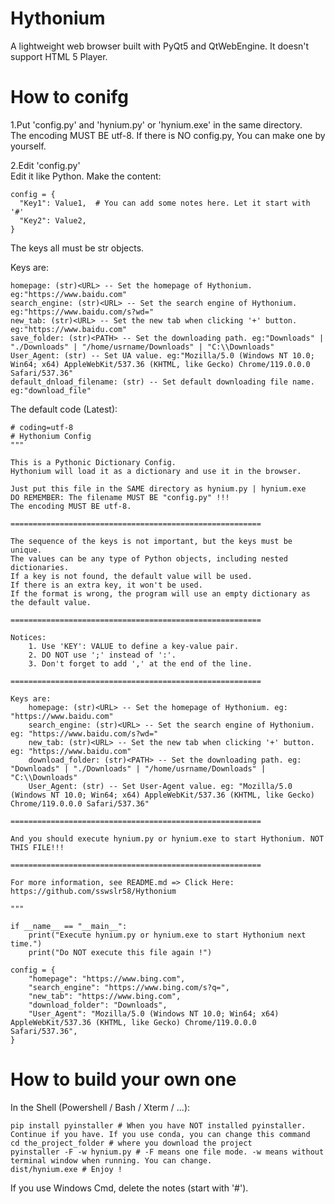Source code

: # Hythonium
A lightweight web browser built with PyQt5 and QtWebEngine.
It doesn't support HTML 5 Player.
# How to conifg
1.Put 'config.py' and 'hynium.py' or 'hynium.exe' in the same directory.  
The encoding MUST BE utf-8.
If there is NO config.py, You can make one by yourself.
  
2.Edit 'config.py'  
Edit it like Python. Make the content:

    config = {
      "Key1": Value1,  # You can add some notes here. Let it start with '#'
      "Key2": Value2,
    }
  The keys all must be str objects. 
  
  Keys are:
  
    homepage: (str)<URL> -- Set the homepage of Hythonium. eg:"https://www.baidu.com"
    search_engine: (str)<URL> -- Set the search engine of Hythonium. eg:"https://www.baidu.com/s?wd="
    new_tab: (str)<URL> -- Set the new tab when clicking '+' button. eg:"https://www.baidu.com"
    save_folder: (str)<PATH> -- Set the downloading path. eg:"Downloads" | "./Downloads" | "/home/usrname/Downloads" | "C:\\Downloads"
    User_Agent: (str) -- Set UA value. eg:"Mozilla/5.0 (Windows NT 10.0; Win64; x64) AppleWebKit/537.36 (KHTML, like Gecko) Chrome/119.0.0.0 Safari/537.36"
    default_dnload_filename: (str) -- Set default downloading file name. eg:"download_file"
The default code (Latest):

    # coding=utf-8
    # Hythonium Config
    """
    
    This is a Pythonic Dictionary Config.
    Hythonium will load it as a dictionary and use it in the browser.
    
    Just put this file in the SAME directory as hynium.py | hynium.exe
    DO REMEMBER: The filename MUST BE "config.py" !!!
    The encoding MUST BE utf-8.
    
    ========================================================
    
    The sequence of the keys is not important, but the keys must be unique.
    The values can be any type of Python objects, including nested dictionaries.
    If a key is not found, the default value will be used.
    If there is an extra key, it won't be used.
    If the format is wrong, the program will use an empty dictionary as the default value.
    
    ========================================================
    
    Notices:
        1. Use 'KEY': VALUE to define a key-value pair.
        2. DO NOT use ';' instead of ':'.
        3. Don't forget to add ',' at the end of the line.
    
    ========================================================
    
    Keys are:
        homepage: (str)<URL> -- Set the homepage of Hythonium. eg: "https://www.baidu.com"
        search_engine: (str)<URL> -- Set the search engine of Hythonium. eg: "https://www.baidu.com/s?wd="
        new_tab: (str)<URL> -- Set the new tab when clicking '+' button. eg: "https://www.baidu.com"
        download_folder: (str)<PATH> -- Set the downloading path. eg: "Downloads" | "./Downloads" | "/home/usrname/Downloads" | "C:\\Downloads"
        User_Agent: (str) -- Set User-Agent value. eg: "Mozilla/5.0 (Windows NT 10.0; Win64; x64) AppleWebKit/537.36 (KHTML, like Gecko) Chrome/119.0.0.0 Safari/537.36"
    
    ========================================================
    
    And you should execute hynium.py or hynium.exe to start Hythonium. NOT THIS FILE!!!
    
    ========================================================
    
    For more information, see README.md => Click Here: https://github.com/sswslr58/Hythonium
    
    """
    
    if __name__ == "__main__":
        print("Execute hynium.py or hynium.exe to start Hythonium next time.")
        print("Do NOT execute this file again !")
    
    config = {
        "homepage": "https://www.bing.com",
        "search_engine": "https://www.bing.com/s?q=",
        "new_tab": "https://www.bing.com",
        "download_folder": "Downloads",
        "User_Agent": "Mozilla/5.0 (Windows NT 10.0; Win64; x64) AppleWebKit/537.36 (KHTML, like Gecko) Chrome/119.0.0.0 Safari/537.36",
    }


# How to build your own one
In the Shell (Powershell / Bash / Xterm / ...):

    pip install pyinstaller # When you have NOT installed pyinstaller. Continue if you have. If you use conda, you can change this command
    cd the_project_folder # where you download the project
    pyinstaller -F -w hynium.py # -F means one file mode. -w means without terminal window when running. You can change.
    dist/hynium.exe # Enjoy !

If you use Windows Cmd, delete the notes (start with '#').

------------------------------------

- _ABOUT THIS EXERCISE_
An exact copy of the lines above, from the one containing "User_Agent: (str) -- Set UA" down to the one containing "If there is an" and including both, is the whole answer; retype it and nothing else.

- _EXERCISE RESPONSE_
    User_Agent: (str) -- Set UA value. eg:"Mozilla/5.0 (Windows NT 10.0; Win64; x64) AppleWebKit/537.36 (KHTML, like Gecko) Chrome/119.0.0.0 Safari/537.36"
    default_dnload_filename: (str) -- Set default downloading file name. eg:"download_file"
The default code (Latest):

    # coding=utf-8
    # Hythonium Config
    """
    
    This is a Pythonic Dictionary Config.
    Hythonium will load it as a dictionary and use it in the browser.
    
    Just put this file in the SAME directory as hynium.py | hynium.exe
    DO REMEMBER: The filename MUST BE "config.py" !!!
    The encoding MUST BE utf-8.
    
    ========================================================
    
    The sequence of the keys is not important, but the keys must be unique.
    The values can be any type of Python objects, including nested dictionaries.
    If a key is not found, the default value will be used.
    If there is an extra key, it won't be used.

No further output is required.